**WHAT IS EXPECTED**: The lines from the one containing "## Feedback" through the end of the entries are what to output; reproduce them exactly and add nothing.

Dataset excerpts
________________

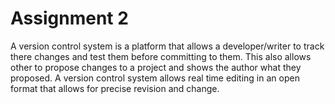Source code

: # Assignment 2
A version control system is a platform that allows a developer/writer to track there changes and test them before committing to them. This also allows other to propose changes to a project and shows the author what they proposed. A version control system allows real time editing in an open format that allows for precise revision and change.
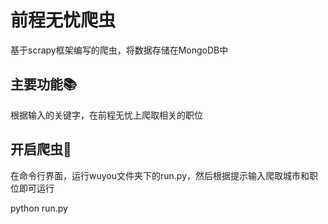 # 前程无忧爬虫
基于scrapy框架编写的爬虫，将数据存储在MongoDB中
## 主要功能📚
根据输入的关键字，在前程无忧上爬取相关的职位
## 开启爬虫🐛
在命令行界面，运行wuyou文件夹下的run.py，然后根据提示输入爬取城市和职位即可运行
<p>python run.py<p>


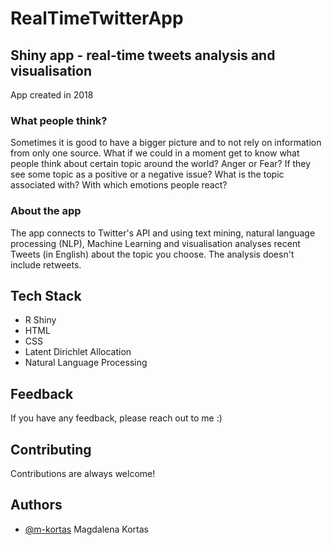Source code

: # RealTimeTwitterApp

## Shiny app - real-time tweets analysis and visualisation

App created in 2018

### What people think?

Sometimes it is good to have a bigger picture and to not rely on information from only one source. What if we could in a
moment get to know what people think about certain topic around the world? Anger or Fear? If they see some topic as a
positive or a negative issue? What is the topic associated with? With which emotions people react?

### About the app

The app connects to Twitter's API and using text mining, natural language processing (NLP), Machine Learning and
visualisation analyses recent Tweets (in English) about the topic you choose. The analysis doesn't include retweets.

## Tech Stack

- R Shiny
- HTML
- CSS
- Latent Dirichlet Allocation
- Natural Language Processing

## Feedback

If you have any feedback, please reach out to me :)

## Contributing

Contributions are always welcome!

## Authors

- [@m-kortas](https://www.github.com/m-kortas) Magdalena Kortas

________________

**EXERCISE SOLUTION**:
## Feedback

If you have any feedback, please reach out to me :)

## Contributing

Contributions are always welcome!

## Authors

- [@m-kortas](https://www.github.com/m-kortas) Magdalena Kortas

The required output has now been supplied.